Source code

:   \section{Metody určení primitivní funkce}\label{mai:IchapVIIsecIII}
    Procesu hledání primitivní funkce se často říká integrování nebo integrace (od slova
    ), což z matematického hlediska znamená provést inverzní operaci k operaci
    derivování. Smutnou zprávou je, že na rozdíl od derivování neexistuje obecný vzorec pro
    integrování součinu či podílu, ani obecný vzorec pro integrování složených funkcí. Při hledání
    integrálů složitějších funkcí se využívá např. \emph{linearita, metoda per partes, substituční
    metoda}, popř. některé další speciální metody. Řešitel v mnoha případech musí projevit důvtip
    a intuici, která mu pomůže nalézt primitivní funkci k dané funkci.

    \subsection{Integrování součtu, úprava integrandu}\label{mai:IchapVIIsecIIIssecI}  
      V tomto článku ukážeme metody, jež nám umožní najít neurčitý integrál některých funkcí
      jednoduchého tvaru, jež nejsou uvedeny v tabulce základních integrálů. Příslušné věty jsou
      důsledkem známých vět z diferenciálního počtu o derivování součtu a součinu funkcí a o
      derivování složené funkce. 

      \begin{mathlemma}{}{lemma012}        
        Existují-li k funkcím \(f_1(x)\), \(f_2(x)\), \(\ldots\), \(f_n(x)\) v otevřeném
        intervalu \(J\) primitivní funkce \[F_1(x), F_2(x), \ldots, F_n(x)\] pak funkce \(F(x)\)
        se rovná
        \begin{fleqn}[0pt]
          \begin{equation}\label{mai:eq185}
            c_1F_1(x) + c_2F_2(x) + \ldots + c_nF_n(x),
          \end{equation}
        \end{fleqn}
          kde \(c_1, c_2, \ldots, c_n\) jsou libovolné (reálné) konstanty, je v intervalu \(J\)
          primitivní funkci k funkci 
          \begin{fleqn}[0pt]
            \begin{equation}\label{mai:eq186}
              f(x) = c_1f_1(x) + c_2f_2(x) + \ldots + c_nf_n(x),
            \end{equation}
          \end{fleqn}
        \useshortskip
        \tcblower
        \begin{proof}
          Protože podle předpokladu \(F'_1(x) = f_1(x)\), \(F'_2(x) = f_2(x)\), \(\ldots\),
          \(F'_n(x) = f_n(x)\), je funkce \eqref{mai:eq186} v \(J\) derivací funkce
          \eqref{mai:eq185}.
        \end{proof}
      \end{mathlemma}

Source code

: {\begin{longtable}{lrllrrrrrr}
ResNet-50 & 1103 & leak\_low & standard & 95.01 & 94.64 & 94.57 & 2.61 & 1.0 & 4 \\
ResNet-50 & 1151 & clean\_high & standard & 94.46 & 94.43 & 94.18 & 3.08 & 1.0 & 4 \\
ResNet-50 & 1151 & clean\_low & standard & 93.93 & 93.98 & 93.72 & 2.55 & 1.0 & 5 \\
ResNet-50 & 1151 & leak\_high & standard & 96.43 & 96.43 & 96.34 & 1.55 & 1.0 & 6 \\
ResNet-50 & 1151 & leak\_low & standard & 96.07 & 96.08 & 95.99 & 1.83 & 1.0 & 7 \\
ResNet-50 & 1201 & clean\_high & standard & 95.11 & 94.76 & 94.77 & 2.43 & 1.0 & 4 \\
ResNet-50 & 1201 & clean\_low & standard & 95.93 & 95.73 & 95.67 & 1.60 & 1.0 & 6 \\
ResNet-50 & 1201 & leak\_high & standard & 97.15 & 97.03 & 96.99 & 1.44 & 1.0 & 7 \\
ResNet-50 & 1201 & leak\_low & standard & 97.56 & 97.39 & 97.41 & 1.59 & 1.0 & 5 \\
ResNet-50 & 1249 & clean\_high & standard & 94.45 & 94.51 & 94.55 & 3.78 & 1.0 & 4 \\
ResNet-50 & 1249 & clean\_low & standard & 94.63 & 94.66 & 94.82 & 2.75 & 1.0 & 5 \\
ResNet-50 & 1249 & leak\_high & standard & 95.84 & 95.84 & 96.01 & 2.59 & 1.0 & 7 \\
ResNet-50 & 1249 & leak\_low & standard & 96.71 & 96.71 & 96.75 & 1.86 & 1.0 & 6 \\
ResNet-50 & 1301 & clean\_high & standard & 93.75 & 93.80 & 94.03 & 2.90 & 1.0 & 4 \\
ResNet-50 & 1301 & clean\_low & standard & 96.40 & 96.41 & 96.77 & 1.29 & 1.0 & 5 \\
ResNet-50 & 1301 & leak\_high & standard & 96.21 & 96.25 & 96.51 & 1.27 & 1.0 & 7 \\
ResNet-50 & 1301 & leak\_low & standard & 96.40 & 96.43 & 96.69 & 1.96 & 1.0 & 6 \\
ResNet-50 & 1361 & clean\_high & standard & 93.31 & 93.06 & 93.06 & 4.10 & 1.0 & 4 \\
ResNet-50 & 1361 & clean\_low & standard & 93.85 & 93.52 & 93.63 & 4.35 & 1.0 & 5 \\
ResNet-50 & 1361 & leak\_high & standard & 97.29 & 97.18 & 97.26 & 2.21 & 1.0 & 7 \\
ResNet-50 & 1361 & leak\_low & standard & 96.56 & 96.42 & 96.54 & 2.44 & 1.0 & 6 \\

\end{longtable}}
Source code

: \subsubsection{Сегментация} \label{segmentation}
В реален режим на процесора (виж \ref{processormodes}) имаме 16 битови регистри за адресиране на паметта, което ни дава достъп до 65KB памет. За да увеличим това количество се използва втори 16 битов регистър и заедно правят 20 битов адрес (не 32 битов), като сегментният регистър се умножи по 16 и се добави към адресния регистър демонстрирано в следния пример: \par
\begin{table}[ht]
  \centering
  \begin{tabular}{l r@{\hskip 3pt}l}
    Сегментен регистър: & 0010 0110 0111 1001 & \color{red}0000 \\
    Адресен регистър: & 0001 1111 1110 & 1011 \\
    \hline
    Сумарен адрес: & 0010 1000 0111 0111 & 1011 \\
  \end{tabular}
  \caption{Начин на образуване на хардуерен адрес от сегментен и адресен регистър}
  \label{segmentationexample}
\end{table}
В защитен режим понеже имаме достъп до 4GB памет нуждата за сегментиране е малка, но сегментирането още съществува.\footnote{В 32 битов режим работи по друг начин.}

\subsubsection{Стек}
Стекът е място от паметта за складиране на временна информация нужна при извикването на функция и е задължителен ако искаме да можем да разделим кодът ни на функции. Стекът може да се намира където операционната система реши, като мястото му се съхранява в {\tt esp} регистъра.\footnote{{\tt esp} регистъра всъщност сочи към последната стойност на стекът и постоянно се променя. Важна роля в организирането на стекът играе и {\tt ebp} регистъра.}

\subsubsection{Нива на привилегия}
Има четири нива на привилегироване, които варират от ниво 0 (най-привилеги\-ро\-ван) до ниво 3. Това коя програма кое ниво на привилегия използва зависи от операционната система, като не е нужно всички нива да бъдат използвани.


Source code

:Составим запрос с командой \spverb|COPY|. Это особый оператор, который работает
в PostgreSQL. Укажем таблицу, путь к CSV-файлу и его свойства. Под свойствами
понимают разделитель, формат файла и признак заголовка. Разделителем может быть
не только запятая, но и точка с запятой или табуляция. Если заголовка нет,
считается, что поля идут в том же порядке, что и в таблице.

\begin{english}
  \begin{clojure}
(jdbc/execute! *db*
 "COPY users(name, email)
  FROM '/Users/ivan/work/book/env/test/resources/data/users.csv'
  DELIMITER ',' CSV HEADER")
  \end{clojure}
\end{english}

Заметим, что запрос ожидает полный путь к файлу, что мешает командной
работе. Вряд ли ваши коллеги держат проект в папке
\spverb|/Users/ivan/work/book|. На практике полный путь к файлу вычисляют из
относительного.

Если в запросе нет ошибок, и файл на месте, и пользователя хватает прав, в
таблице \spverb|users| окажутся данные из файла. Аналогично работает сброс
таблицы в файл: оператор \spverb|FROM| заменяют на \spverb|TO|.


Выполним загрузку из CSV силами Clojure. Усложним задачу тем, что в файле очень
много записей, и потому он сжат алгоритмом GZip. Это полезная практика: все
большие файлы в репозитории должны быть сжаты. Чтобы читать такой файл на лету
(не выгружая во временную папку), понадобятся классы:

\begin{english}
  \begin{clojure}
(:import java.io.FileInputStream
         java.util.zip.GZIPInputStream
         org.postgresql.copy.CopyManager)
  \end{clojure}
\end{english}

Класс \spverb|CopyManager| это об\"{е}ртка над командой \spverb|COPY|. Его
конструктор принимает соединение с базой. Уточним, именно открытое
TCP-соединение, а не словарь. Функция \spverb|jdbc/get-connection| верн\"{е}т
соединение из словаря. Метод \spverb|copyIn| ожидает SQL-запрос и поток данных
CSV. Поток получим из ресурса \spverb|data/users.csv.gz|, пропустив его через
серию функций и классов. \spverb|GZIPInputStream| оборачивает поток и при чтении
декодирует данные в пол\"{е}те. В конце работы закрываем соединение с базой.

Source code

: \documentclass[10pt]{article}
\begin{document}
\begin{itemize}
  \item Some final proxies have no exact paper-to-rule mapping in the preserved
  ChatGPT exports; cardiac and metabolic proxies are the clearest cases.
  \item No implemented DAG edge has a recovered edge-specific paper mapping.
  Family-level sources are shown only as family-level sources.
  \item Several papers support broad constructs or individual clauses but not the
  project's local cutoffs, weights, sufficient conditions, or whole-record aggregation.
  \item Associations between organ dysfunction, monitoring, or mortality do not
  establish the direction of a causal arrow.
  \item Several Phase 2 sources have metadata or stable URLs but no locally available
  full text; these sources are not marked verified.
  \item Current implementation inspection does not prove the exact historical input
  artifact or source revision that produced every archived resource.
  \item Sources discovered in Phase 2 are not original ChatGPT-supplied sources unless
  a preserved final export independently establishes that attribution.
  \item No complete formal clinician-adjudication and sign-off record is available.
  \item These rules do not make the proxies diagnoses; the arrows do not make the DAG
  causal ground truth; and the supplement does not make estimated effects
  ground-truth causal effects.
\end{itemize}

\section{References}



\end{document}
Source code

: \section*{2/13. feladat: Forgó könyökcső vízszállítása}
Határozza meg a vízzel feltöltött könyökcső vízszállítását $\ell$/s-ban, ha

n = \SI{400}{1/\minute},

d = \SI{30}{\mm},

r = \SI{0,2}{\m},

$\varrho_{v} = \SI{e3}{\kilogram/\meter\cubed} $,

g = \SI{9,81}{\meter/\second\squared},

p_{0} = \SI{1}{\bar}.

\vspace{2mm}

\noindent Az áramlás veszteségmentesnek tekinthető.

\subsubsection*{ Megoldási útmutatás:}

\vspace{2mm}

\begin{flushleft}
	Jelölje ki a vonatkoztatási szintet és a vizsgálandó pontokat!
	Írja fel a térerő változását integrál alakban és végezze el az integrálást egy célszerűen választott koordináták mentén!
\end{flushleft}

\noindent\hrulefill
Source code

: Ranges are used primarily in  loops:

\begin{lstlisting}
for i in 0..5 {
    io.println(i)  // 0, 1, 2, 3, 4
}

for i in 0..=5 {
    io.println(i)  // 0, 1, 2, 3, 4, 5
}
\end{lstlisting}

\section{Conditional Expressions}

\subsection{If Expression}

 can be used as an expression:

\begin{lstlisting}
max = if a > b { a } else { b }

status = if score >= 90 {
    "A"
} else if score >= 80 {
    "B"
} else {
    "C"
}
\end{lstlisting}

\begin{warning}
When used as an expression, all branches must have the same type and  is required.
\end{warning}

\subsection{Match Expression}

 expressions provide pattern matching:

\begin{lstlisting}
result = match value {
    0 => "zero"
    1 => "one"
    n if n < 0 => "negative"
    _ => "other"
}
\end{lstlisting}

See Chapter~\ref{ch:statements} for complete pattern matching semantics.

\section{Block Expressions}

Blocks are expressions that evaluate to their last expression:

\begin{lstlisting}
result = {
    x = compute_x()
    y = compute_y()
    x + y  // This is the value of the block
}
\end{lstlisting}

□ □ □ □ □ □ □

**EXERCISE**: From the records above, reproduce exactly the lines from the one with "primitivní funkci k funkci" to the one with "ResNet-50 & 1249 & leak\_low", both included, and no others.

**WRITTEN REPLY**:
          primitivní funkci k funkci 
          \begin{fleqn}[0pt]
            \begin{equation}\label{mai:eq186}
              f(x) = c_1f_1(x) + c_2f_2(x) + \ldots + c_nf_n(x),
            \end{equation}
          \end{fleqn}
        \useshortskip
        \tcblower
        \begin{proof}
          Protože podle předpokladu \(F'_1(x) = f_1(x)\), \(F'_2(x) = f_2(x)\), \(\ldots\),
          \(F'_n(x) = f_n(x)\), je funkce \eqref{mai:eq186} v \(J\) derivací funkce
          \eqref{mai:eq185}.
        \end{proof}
      \end{mathlemma}

Source code

: {\begin{longtable}{lrllrrrrrr}
ResNet-50 & 1103 & leak\_low & standard & 95.01 & 94.64 & 94.57 & 2.61 & 1.0 & 4 \\
ResNet-50 & 1151 & clean\_high & standard & 94.46 & 94.43 & 94.18 & 3.08 & 1.0 & 4 \\
ResNet-50 & 1151 & clean\_low & standard & 93.93 & 93.98 & 93.72 & 2.55 & 1.0 & 5 \\
ResNet-50 & 1151 & leak\_high & standard & 96.43 & 96.43 & 96.34 & 1.55 & 1.0 & 6 \\
ResNet-50 & 1151 & leak\_low & standard & 96.07 & 96.08 & 95.99 & 1.83 & 1.0 & 7 \\
ResNet-50 & 1201 & clean\_high & standard & 95.11 & 94.76 & 94.77 & 2.43 & 1.0 & 4 \\
ResNet-50 & 1201 & clean\_low & standard & 95.93 & 95.73 & 95.67 & 1.60 & 1.0 & 6 \\
ResNet-50 & 1201 & leak\_high & standard & 97.15 & 97.03 & 96.99 & 1.44 & 1.0 & 7 \\
ResNet-50 & 1201 & leak\_low & standard & 97.56 & 97.39 & 97.41 & 1.59 & 1.0 & 5 \\
ResNet-50 & 1249 & clean\_high & standard & 94.45 & 94.51 & 94.55 & 3.78 & 1.0 & 4 \\
ResNet-50 & 1249 & clean\_low & standard & 94.63 & 94.66 & 94.82 & 2.75 & 1.0 & 5 \\
ResNet-50 & 1249 & leak\_high & standard & 95.84 & 95.84 & 96.01 & 2.59 & 1.0 & 7 \\
ResNet-50 & 1249 & leak\_low & standard & 96.71 & 96.71 & 96.75 & 1.86 & 1.0 & 6 \\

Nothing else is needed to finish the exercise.